On pourrait dire, sans être capable de le prouver, que la manifestation embryonnaire de ces centres auto-gérés de répétition a eu lieu vers les années 80, quand l’administration de notre pays semblait ne plus faire pour nous, mais contre nous. Ce qui semblait alors être seulement un effort collectif pour mieux comprendre les sciences est devenu, à mon sens, un acte de rébellion, si ce n’est de guérilla sémiologique. La langue, notre langue, c’était notre condition de sauvegarde. La langue des autres, il fallait l’apprendre, dans la mesure où nous maîtrisions la nôtre. Il y aurait dans ce discours, penseront d’aucuns, les germes d’un fondamentalisme dialectal. Ce ne serait pas mal vu en tout cas! Le monde n’est pas toujours juste. D’ailleurs, ces groupes que nous constituions, c’était pour nous secourir les uns les autres, sachant que nous étions appelés à nous suppléer, chacun à sa façon. C’était la solidarité.
D’ailleurs, la langue de Molière dans laquelle on nous enseignait sans que nous n’y comprenions grand chose, comment les Français l’avaient-ils adoptée? Ne peut-on pas dire que, venant contrer l’incompréhensible Latin, elle fut elle aussi un instrument de résistance et de solidarité entre les personnes? Il en est ainsi de toutes les langues, oserais-je dire au prix de me faire passer pour Hermogène qui dans le Cratyle de Platon, se veut le promoteur d’un conventionnalisme linguistique à tout casser. Eh oui, en algèbre, le mot « facteur » n’a rien d’intrinsèquement numérique. On peut alors accepter qu’en ghomala, lors de la multiplication, on puisse le personnifier en le nommant « ndoh », c’est-à-dire le mari des autres nombres. C’est d’ailleurs un mari qui a l’air actif et fécond. Écoutez ceci : si « x », se mariant avec 3 nous restitue un résultat égal à 18, alors, les gars, « x » est, à lui tout seul, l’équivalent de 6. C’est-à-dire 6 x 3 = 18, comme nous disait le professeur.

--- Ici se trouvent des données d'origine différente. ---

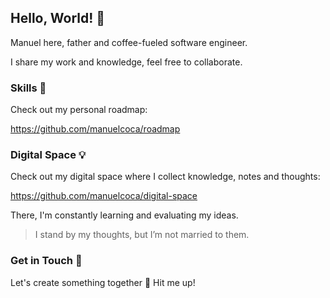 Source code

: ## Hello, World! 👋

Manuel here, father and coffee-fueled software engineer.

I share my work and knowledge, feel free to collaborate.

### Skills 🎯
Check out my personal roadmap:

https://github.com/manuelcoca/roadmap

### Digital Space 💡
Check out my digital space where I collect knowledge, notes and thoughts:

https://github.com/manuelcoca/digital-space

There, I'm constantly learning and evaluating my ideas.

> I stand by my thoughts, but I’m not married to them.

### Get in Touch 💌
Let's create something together 🌟 Hit me up!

Martin, Susane, Gilbert, Apollinaire, Cécile, Jacques… Ce sont certains de mes camarades qui ont laissé l’école trop tôt, parce que ne comprenant pas bien la langue de Molière. Si on leur avait enseigné au moyen de notre Ghomálá, il y a longtemps que Martin, en particulier, aurait reçu le prix Nobel de la zoologie. Lui qui savait parfaitement, depuis notre tendre enfance, la variation des repas, l’heure de consommation et de sieste, les cris d’amour et de peine des rats et des hérissons. À la différence des mauvais chasseurs qui tuaient brutalement leur gibier, Martin, le précurseur naturel de l’animalisme, savait très bien comment le capturer vivant, sans le traumatiser. Des antilopes, des perdrix, des hérissons, des rats de brousse. Il leur parlait presque dans leur langue pour mieux les approcher et les capturer. C’est sans doute pour cela qu’il avait mentionné sur sa fenêtre « les beaux jours sont rats », confondant rare et rat! D’ailleurs, lors de son examen de certificat d’études primaire et élémentaire, fait en français, il fut envoyé à un tableau pour écrire une phrase. Après maints hurlements nasalisants de l’examinateur, exhortant à écrire « l’exode rural » au tableau, c’est avec bien de la cohérence que Martin écrivit « l’exode du rat », d’où son surnom, le ratologue!
Si la science avait été ouverte, il aurait été reconnu comme le meilleur zoologue, ce qu’il était exactement. Sauf que là, il n’y a plus que moi pour vous en parler!